> _Provided records_
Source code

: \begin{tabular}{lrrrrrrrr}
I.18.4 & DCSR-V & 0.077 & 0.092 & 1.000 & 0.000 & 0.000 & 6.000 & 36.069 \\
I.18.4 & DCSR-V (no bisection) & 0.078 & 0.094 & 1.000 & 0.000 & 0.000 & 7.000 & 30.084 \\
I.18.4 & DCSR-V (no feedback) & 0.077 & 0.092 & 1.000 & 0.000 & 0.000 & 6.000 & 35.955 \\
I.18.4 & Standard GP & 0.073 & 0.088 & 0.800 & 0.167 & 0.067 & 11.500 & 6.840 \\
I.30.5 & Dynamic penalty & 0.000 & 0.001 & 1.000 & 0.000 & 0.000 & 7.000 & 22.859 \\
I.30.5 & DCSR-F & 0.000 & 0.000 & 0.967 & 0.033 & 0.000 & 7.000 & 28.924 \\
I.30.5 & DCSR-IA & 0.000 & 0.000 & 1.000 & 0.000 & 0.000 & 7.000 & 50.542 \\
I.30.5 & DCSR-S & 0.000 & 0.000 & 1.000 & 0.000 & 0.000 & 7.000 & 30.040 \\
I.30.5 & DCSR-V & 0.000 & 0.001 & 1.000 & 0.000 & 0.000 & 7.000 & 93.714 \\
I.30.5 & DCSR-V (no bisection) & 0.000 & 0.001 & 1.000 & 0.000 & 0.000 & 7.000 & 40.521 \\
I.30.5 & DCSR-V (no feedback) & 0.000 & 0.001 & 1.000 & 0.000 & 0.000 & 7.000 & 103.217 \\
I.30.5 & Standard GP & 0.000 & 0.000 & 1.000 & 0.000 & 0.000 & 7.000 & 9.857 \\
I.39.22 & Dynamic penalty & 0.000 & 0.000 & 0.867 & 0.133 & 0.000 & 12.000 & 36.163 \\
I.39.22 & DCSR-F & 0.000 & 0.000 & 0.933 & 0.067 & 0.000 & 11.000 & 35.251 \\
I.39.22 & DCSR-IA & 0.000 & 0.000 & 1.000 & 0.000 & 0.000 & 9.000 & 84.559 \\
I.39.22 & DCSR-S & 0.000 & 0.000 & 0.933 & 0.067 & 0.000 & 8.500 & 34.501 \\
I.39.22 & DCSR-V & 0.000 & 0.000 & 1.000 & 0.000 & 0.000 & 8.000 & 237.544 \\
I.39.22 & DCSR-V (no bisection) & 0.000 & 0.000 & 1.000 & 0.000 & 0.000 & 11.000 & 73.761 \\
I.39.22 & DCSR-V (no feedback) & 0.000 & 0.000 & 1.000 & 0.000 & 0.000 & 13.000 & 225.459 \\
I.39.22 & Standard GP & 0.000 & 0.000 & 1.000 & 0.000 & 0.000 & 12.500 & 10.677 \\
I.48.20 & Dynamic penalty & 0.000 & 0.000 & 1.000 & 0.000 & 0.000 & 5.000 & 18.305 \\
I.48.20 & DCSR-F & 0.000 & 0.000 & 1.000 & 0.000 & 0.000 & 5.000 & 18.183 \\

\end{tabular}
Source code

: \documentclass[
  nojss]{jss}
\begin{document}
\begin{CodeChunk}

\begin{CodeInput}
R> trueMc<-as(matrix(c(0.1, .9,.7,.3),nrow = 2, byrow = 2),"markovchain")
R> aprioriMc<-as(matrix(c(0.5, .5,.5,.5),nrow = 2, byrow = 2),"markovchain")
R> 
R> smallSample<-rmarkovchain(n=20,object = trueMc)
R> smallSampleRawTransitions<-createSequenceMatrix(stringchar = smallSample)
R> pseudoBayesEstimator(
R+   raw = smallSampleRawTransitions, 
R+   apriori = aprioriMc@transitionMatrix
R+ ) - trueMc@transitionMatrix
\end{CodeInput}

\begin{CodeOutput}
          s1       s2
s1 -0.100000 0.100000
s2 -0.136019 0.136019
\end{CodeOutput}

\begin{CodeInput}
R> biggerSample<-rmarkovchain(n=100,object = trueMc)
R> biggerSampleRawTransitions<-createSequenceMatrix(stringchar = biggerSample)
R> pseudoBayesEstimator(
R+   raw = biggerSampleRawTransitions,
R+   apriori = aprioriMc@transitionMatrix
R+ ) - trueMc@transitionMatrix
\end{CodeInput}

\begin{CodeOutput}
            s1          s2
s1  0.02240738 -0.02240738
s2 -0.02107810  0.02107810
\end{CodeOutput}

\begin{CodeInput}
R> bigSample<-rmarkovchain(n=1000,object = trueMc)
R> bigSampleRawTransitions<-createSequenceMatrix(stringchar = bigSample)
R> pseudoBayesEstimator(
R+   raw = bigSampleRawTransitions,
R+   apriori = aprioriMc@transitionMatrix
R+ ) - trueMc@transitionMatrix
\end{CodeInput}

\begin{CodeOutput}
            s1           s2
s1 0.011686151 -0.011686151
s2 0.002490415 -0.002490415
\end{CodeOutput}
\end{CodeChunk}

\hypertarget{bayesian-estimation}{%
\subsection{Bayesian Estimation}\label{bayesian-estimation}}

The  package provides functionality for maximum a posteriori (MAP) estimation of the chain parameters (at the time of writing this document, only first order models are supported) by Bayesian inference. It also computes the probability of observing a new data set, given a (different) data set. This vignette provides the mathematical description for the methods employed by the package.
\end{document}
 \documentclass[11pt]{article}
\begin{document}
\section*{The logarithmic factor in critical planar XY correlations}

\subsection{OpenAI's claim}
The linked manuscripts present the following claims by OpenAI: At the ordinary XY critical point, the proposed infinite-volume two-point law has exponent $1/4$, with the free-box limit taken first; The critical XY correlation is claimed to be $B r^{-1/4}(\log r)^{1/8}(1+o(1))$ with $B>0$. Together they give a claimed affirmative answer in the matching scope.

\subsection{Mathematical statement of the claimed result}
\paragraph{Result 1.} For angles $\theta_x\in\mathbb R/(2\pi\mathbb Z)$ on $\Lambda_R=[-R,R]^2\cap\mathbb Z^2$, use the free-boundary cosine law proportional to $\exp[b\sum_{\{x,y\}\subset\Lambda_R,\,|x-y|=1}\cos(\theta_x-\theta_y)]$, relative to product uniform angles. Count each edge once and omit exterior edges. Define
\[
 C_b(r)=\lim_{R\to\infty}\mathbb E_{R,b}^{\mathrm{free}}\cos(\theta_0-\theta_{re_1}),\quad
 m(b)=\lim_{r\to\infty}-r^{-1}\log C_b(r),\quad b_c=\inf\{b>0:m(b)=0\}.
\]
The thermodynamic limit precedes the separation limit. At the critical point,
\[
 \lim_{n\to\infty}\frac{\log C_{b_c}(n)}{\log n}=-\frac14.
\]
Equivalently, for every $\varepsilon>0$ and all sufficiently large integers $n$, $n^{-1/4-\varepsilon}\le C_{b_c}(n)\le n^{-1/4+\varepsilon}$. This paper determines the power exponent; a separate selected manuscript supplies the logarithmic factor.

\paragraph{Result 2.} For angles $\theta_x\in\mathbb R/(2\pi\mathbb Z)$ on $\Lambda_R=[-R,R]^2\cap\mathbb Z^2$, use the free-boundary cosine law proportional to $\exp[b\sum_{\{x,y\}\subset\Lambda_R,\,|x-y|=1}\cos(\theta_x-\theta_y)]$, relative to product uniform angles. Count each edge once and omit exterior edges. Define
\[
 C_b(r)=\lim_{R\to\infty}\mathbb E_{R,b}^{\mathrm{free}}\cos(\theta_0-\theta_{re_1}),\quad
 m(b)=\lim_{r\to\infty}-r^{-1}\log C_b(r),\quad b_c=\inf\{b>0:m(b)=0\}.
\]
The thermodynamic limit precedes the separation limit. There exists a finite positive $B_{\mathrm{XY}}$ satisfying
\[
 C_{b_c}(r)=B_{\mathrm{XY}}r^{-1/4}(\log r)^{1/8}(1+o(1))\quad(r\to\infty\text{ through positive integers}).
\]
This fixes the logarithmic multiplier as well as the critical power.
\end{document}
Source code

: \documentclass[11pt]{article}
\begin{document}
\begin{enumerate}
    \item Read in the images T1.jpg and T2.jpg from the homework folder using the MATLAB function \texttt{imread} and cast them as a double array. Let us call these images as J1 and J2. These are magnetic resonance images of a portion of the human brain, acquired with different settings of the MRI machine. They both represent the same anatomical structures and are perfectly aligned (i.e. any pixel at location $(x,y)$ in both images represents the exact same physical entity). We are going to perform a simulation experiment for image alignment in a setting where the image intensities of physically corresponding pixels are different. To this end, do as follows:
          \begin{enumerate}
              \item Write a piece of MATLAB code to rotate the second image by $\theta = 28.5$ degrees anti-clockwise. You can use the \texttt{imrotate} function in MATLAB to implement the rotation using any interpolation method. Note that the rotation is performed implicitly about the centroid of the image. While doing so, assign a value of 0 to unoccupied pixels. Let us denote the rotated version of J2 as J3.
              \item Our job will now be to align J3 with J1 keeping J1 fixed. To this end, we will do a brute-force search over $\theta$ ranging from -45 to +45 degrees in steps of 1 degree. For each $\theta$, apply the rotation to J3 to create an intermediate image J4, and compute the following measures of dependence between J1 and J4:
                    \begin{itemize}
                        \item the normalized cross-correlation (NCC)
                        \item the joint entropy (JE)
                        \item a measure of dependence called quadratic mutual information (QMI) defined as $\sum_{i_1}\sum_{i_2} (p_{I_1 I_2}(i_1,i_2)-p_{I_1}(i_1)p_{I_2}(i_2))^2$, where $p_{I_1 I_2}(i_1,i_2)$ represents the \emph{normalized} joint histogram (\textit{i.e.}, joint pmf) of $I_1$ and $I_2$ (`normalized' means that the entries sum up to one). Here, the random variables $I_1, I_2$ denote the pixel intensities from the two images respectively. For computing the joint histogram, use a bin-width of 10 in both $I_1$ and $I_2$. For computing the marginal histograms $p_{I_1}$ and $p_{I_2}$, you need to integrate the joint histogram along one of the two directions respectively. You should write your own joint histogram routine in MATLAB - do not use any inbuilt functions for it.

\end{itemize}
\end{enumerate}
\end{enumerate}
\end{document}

> _Work item_
Return all lines of the data in which the string "smallSampleRawTransitions" appears.

> _Task output_
R> smallSampleRawTransitions<-createSequenceMatrix(stringchar = smallSample)
R+   raw = smallSampleRawTransitions, 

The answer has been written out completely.